Research: Evaluation Metric + Function

bjzim commented 11 months ago

Accuracy: This is the ratio of correctly predicted instances to the total instances. It's a good general metric when classes are balanced, but it can be misleading if there's a class imbalance.

Confusion Matrix: Provides a detailed breakdown of true positive, true negative, false positive, and false negative predictions for each class. It's a starting point for many other metrics.
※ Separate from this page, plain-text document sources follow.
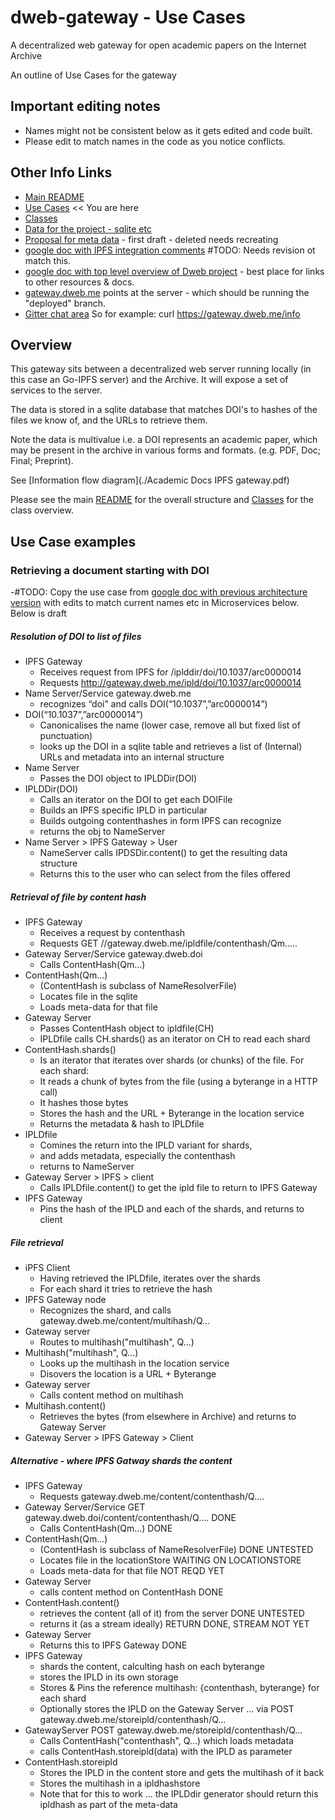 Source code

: # dweb-gateway - Use Cases
A decentralized web gateway for open academic papers on the Internet Archive

An outline of Use Cases for the gateway

## Important editing notes
* Names might not be consistent below as it gets edited and code built.
* Please edit to match names in the code as you notice conflicts.

## Other Info Links

* [Main README](./README.md)
* [Use Cases](./Usecases.md) << You are here
* [Classes](./Classes.md)
* [Data for the project - sqlite etc](https://archive.org/download/ia_papers_manifest_20170919)
* [Proposal for meta data](./MetaData.md) - first draft - deleted needs recreating
* [google doc with IPFS integration comments](https://docs.google.com/document/d/1kqETK1kmvbdgApCMQEfmajBdHzqiNTB-TSbJDePj0hM/edit#heading=h.roqqzmshx7ww) #TODO: Needs revision ot match this.
* [google doc with top level overview of Dweb project](https://docs.google.com/document/d/1-lI352gV_ma5ObAO02XwwyQHhqbC8GnAaysuxgR2dQo/edit) - best place for links to other resources & docs.
* [gateway.dweb.me](https://gateway.dweb.me) points at the server - which should be running the "deployed" branch. 
* [Gitter chat area](https://gitter.im/ArchiveExperiments/Lobby)
So for example: curl https://gateway.dweb.me/info

## Overview

This gateway sits between a decentralized web server running locally 
(in this case an Go-IPFS server) and the Archive. 
It will expose a set of services to the server. 

The data is stored in a sqlite database that matches DOI's to hashes of the files we know of, 
and the URLs to retrieve them. 

Note the data is multivalue i.e. a DOI represents an academic paper, which may be present in the archive in 
various forms and formats. (e.g. PDF, Doc; Final; Preprint). 

See [Information flow diagram](./Academic Docs IPFS gateway.pdf)

Please see the main [README](./README.md) for the overall structure and [Classes](./Classes.md) for the class overview.

## Use Case examples

### Retrieving a document starting with DOI


-#TODO: Copy the use case from [google doc with previous architecture version](https://docs.google.com/document/d/1FO6Tdjz7A1yi4ABcd8vDz4vofRDUOrKapi3sESavIcc/edit#)
with edits to match current names etc in Microservices below. Below is draft

##### Resolution of DOI to list of files
* IPFS Gateway 
    * Receives request from IPFS for /iplddir/doi/10.1037/arc0000014
    * Requests http://gateway.dweb.me/ipld/doi/10.1037/arc0000014
* Name Server/Service gateway.dweb.me 
    * recognizes “doi” and calls DOI(“10.1037”,”arc0000014”)
* DOI(“10.1037”,”arc0000014”)
    * Canonicalises the name  (lower case, remove all but fixed list of punctuation)
    * looks up the DOI in a sqlite table and retrieves a list of (Internal) URLs and metadata into an internal structure
* Name Server
    * Passes the DOI object to IPLDDir(DOI)
* IPLDDir(DOI)
    * Calls an iterator on the DOI to get each DOIFile
    * Builds an IPFS specific IPLD in particular
    * Builds outgoing contenthashes in form IPFS can recognize
    * returns the obj to NameServer
* Name Server > IPFS Gateway > User
    * NameServer calls IPDSDir.content() to get the resulting data structure
    * Returns this to the user who can select from the files offered

##### Retrieval of file by content hash
* IPFS Gateway
    * Receives a request by contenthash
    * Requests GET //gateway.dweb.me/ipldfile/contenthash/Qm.....
* Gateway Server/Service gateway.dweb.doi
    * Calls ContentHash(Qm...)
* ContentHash(Qm...)  
    * (ContentHash is subclass of NameResolverFile)
    * Locates file in the sqlite 
    * Loads meta-data for that file
* Gateway Server
    * Passes ContentHash object to ipldfile(CH)
    * IPLDfile calls CH.shards() as an iterator on CH to read each shard
* ContentHash.shards()
    * Is an iterator that iterates over shards (or chunks) of the file. For each shard:
    * It reads a chunk of bytes from the file (using a byterange in a HTTP call)
    * It hashes those bytes
    * Stores the hash and the URL + Byterange in the location service
    * Returns the metadata & hash to IPLDfile
* IPLDfile 
    * Comines the return into the IPLD variant for shards, 
    * and adds metadata, especially the contenthash 
    * returns to NameServer
* Gateway Server > IPFS > client
    * Calls IPLDfile.content() to get the ipld file to return to IPFS Gateway
* IPFS Gateway
    * Pins the hash of the IPLD and each of the shards, and returns to client

##### File retrieval
* iPFS Client
    * Having retrieved the IPLDfile, iterates over the shards
    * For each shard it tries to retrieve the hash
* IPFS Gateway node
    * Recognizes the shard, and calls gateway.dweb.me/content/multihash/Q...
* Gateway server
    * Routes to multihash("multihash", Q...)
* Multihash("multihash", Q...)
    * Looks up the multihash in the location service
    * Disovers the location is a URL + Byterange
* Gateway server 
    * Calls content method on multihash
* Multihash.content()
    * Retrieves the bytes (from elsewhere in Archive) and returns to Gateway Server
* Gateway Server > IPFS Gateway > Client

##### Alternative - where IPFS Gatway shards the content
* IPFS Gateway
    * Requests gateway.dweb.me/content/contenthash/Q....
* Gateway Server/Service GET gateway.dweb.doi/content/contenthash/Q.... DONE
    * Calls ContentHash(Qm...) DONE
* ContentHash(Qm...)  
    * (ContentHash is subclass of NameResolverFile) DONE UNTESTED
    * Locates file in the locationStore WAITING ON LOCATIONSTORE
    * Loads meta-data for that file NOT REQD YET
* Gateway Server
    * calls content method on ContentHash DONE
* ContentHash.content()
    * retrieves the content (all of it) from the server DONE UNTESTED
    * returns it (as a stream ideally) RETURN DONE, STREAM NOT YET
* Gateway Server
    * Returns this to IPFS Gateway DONE
* IPFS Gateway 
    * shards the content, calculting hash on each byterange
    * stores the IPLD in its own storage
    * Stores & Pins the reference multihash: {contenthash, byterange} for each shard
    * Optionally stores the IPLD on the Gateway Server ... via POST gateway.dweb.me/storeipld/contenthash/Q...
* GatewayServer POST gateway.dweb.me/storeipld/contenthash/Q...
    * Calls ContentHash("contenthash", Q...) which loads metadata
    * calls ContentHash.storeipld(data) with the IPLD as parameter
* ContentHash.storeipld
    * Stores the IPLD in the content store and gets the multihash of it back
    * Stores the multihash in a ipldhashstore 
    * Note that for this to work ... the IPLDdir generator should return this ipldhash as part of the meta-data
     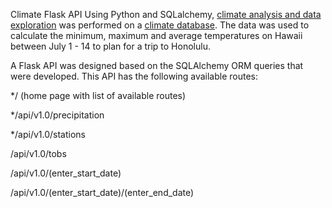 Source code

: Climate Flask API
Using Python and SQLalchemy, [climate analysis and data exploration](https://github.com/remco-mooij/climate-app/blob/master/climate_analysis.ipynb) was performed on a [climate database](https://github.com/remco-mooij/climate-app/blob/master/Resources/hawaii.sqlite).
The data was used to calculate the minimum, maximum and average temperatures on Hawaii between July 1 - 14 to plan for a trip to Honolulu.

A Flask API was designed based on the SQLAlchemy ORM queries that were developed. This API has the following available routes:


*/ (home page with list of available routes)


*/api/v1.0/precipitation


*/api/v1.0/stations


/api/v1.0/tobs


/api/v1.0/(enter_start_date)


/api/v1.0/(enter_start_date)/(enter_end_date)
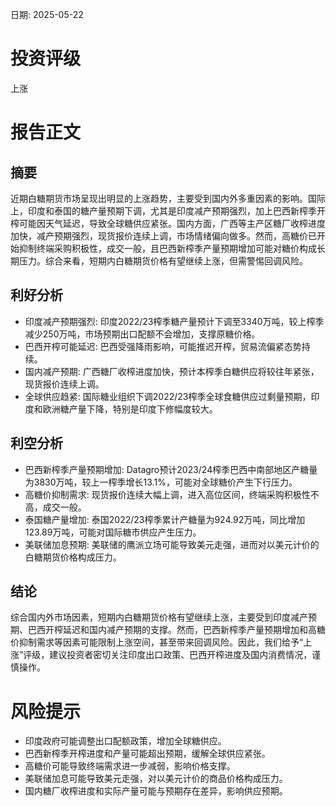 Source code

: 
日期: 2025-05-22

# 投资评级

上涨

# 报告正文

## 摘要

近期白糖期货市场呈现出明显的上涨趋势，主要受到国内外多重因素的影响。国际上，印度和泰国的糖产量预期下调，尤其是印度减产预期强烈，加上巴西新榨季开榨可能因天气延迟，导致全球糖供应紧张。国内方面，广西等主产区糖厂收榨进度加快，减产预期强烈，现货报价连续上调，市场情绪偏向做多。然而，高糖价已开始抑制终端采购积极性，成交一般，且巴西新榨季产量预期增加可能对糖价构成长期压力。综合来看，短期内白糖期货价格有望继续上涨，但需警惕回调风险。

## 利好分析

* 印度减产预期强烈: 印度2022/23榨季糖产量预计下调至3340万吨，较上榨季减少250万吨，市场预期出口配额不会增加，支撑原糖价格。
* 巴西开榨可能延迟: 巴西受强降雨影响，可能推迟开榨，贸易流偏紧态势持续。
* 国内减产预期: 广西糖厂收榨进度加快，预计本榨季白糖供应将较往年紧张，现货报价连续上调。
* 全球供应趋紧: 国际糖业组织下调2022/23榨季全球食糖供应过剩量预期，印度和欧洲糖产量下降，特别是印度下修幅度较大。

## 利空分析

* 巴西新榨季产量预期增加: Datagro预计2023/24榨季巴西中南部地区产糖量为3830万吨，较上一榨季增长13.1%，可能对全球糖价产生下行压力。
* 高糖价抑制需求: 现货报价连续大幅上调，进入高位区间，终端采购积极性不高，成交一般。
* 泰国糖产量增加: 泰国2022/23榨季累计产糖量为924.92万吨，同比增加123.89万吨，可能对国际糖市供应产生压力。
* 美联储加息预期: 美联储的鹰派立场可能导致美元走强，进而对以美元计价的白糖期货价格构成压力。

## 结论

综合国内外市场因素，短期内白糖期货价格有望继续上涨，主要受到印度减产预期、巴西开榨延迟和国内减产预期的支撑。然而，巴西新榨季产量预期增加和高糖价抑制需求等因素可能限制上涨空间，甚至带来回调风险。因此，我们给予“上涨”评级，建议投资者密切关注印度出口政策、巴西开榨进度及国内消费情况，谨慎操作。

# 风险提示

* 印度政府可能调整出口配额政策，增加全球糖供应。
* 巴西新榨季开榨进度和产量可能超出预期，缓解全球供应紧张。
* 高糖价可能导致终端需求进一步减弱，影响价格支撑。
* 美联储加息可能导致美元走强，对以美元计价的商品价格构成压力。
* 国内糖厂收榨进度和实际产量可能与预期存在差异，影响供应预期。
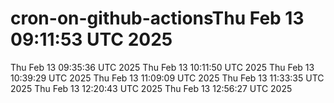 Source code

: # cron-on-github-actionsThu Feb 13 09:11:53 UTC 2025
Thu Feb 13 09:35:36 UTC 2025
Thu Feb 13 10:11:50 UTC 2025
Thu Feb 13 10:39:29 UTC 2025
Thu Feb 13 11:09:09 UTC 2025
Thu Feb 13 11:33:35 UTC 2025
Thu Feb 13 12:20:43 UTC 2025
Thu Feb 13 12:56:27 UTC 2025
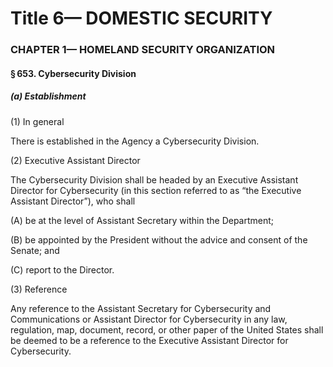
# Title 6— DOMESTIC SECURITY
### CHAPTER 1— HOMELAND SECURITY ORGANIZATION
#### § 653. Cybersecurity Division
##### (a) Establishment

(1) In general

There is established in the Agency a Cybersecurity Division.

(2) Executive Assistant Director

The Cybersecurity Division shall be headed by an Executive Assistant Director for Cybersecurity (in this section referred to as “the Executive Assistant Director”), who shall

(A) be at the level of Assistant Secretary within the Department;

(B) be appointed by the President without the advice and consent of the Senate; and

(C) report to the Director.

(3) Reference

Any reference to the Assistant Secretary for Cybersecurity and Communications or Assistant Director for Cybersecurity in any law, regulation, map, document, record, or other paper of the United States shall be deemed to be a reference to the Executive Assistant Director for Cybersecurity.
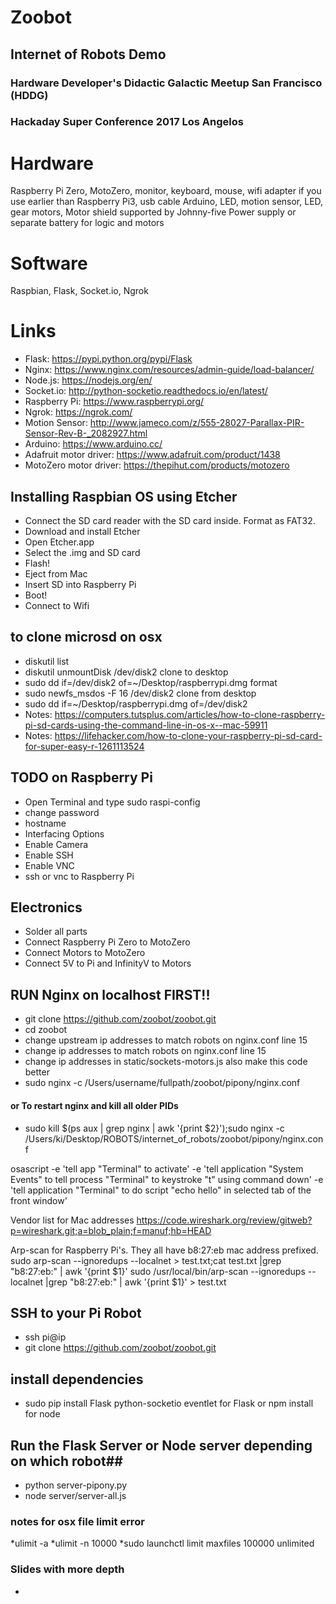 # Zoobot
## Internet of Robots Demo
### Hardware Developer's Didactic Galactic Meetup San Francisco (HDDG)
### Hackaday Super Conference 2017 Los Angelos

# Hardware
Raspberry Pi Zero, MotoZero, monitor, keyboard, mouse, wifi adapter if you use earlier than Raspberry Pi3, usb cable
Arduino, LED, motion sensor, LED, gear motors,
Motor shield supported by Johnny-five
Power supply or separate battery for logic and motors

# Software
Raspbian, Flask, Socket.io, Ngrok

# Links
* Flask: https://pypi.python.org/pypi/Flask
* Nginx: https://www.nginx.com/resources/admin-guide/load-balancer/
* Node.js: https://nodejs.org/en/
* Socket.io: http://python-socketio.readthedocs.io/en/latest/
* Raspberry Pi: https://www.raspberrypi.org/
* Ngrok: https://ngrok.com/
* Motion Sensor: http://www.jameco.com/z/555-28027-Parallax-PIR-Sensor-Rev-B-_2082927.html
* Arduino: https://www.arduino.cc/
* Adafruit motor driver: https://www.adafruit.com/product/1438
* MotoZero motor driver: https://thepihut.com/products/motozero


## Installing Raspbian OS using Etcher
* Connect the SD card reader with the SD card inside. Format as FAT32.
* Download and install Etcher
* Open Etcher.app
* Select the .img and SD card
* Flash!
* Eject from Mac
* Insert SD into Raspberry Pi
* Boot!
* Connect to Wifi

## to clone microsd on osx
* diskutil list
* diskutil unmountDisk /dev/disk2
clone to desktop
* sudo dd if=/dev/disk2 of=~/Desktop/raspberrypi.dmg
format
* sudo newfs_msdos -F 16 /dev/disk2
clone from desktop
* sudo dd if=~/Desktop/raspberrypi.dmg of=/dev/disk2
* Notes: https://computers.tutsplus.com/articles/how-to-clone-raspberry-pi-sd-cards-using-the-command-line-in-os-x--mac-59911
* Notes: https://lifehacker.com/how-to-clone-your-raspberry-pi-sd-card-for-super-easy-r-1261113524


## TODO on Raspberry Pi
* Open Terminal and type sudo raspi-config
* change password
* hostname
* Interfacing Options
* Enable Camera
* Enable SSH
* Enable VNC
* ssh or vnc to Raspberry Pi

## Electronics ##
* Solder all parts
* Connect Raspberry Pi Zero to MotoZero
* Connect Motors to MotoZero
* Connect 5V to Pi and InfinityV to Motors

## RUN Nginx on localhost FIRST!!
* git clone https://github.com/zoobot/zoobot.git
* cd zoobot
* change upstream ip addresses to match robots on nginx.conf line 15
* change ip addresses to match robots on nginx.conf line 15
* change ip addresses in static/sockets-motors.js also make this code better
* sudo nginx -c /Users/username/fullpath/zoobot/pipony/nginx.conf
#### or To restart nginx and kill all older PIDs
* sudo kill $(ps aux | grep nginx | awk '{print $2}');sudo nginx -c /Users/ki/Desktop/ROBOTS/internet_of_robots/zoobot/pipony/nginx.conf

osascript -e 'tell app "Terminal" to activate' -e 'tell application "System Events" to tell process "Terminal" to keystroke "t" using command down' -e 'tell application "Terminal" to do script "echo hello" in selected tab of the front window'

Vendor list for Mac addresses
https://code.wireshark.org/review/gitweb?p=wireshark.git;a=blob_plain;f=manuf;hb=HEAD

Arp-scan for Raspberry Pi's. They all have b8:27:eb mac address prefixed.
sudo arp-scan --ignoredups --localnet > test.txt;cat test.txt |grep "b8:27:eb:" | awk '{print $1}'
sudo /usr/local/bin/arp-scan --ignoredups --localnet |grep "b8:27:eb:" | awk '{print $1}' > test.txt

## SSH to your Pi Robot
* ssh pi@ip
* git clone https://github.com/zoobot/zoobot.git
##  install dependencies
* sudo pip install Flask python-socketio eventlet for Flask or npm install for node
## Run the Flask Server or Node server depending on which robot##
* python server-pipony.py
* node server/server-all.js

### notes for osx file limit error
*ulimit -a
*ulimit -n 10000
*sudo launchctl limit maxfiles 100000 unlimited

### Slides with more depth
*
Precision, Recall, and F1-Score:

Precision (Positive Predictive Value): The ratio of correctly predicted positive observations to the total predicted positives. It's important when the cost of false positives is high. Recall (Sensitivity or True Positive Rate): The ratio of correctly predicted positive observations to all actual positives. It's crucial when the cost of false negatives is high, for example, missing a malignant skin lesion. F1-Score: The harmonic mean of Precision and Recall. It's useful when you want a balance between Precision and Recall. Area Under the ROC Curve (AUC-ROC): Represents the capability of the model to distinguish between the classes. An AUC close to 1 indicates good class separability. It's especially useful for binary classification problems.

Area Under the Precision-Recall Curve (AUC-PR): Especially useful when classes are imbalanced. It focuses on the performance with respect to the positive (minority) class.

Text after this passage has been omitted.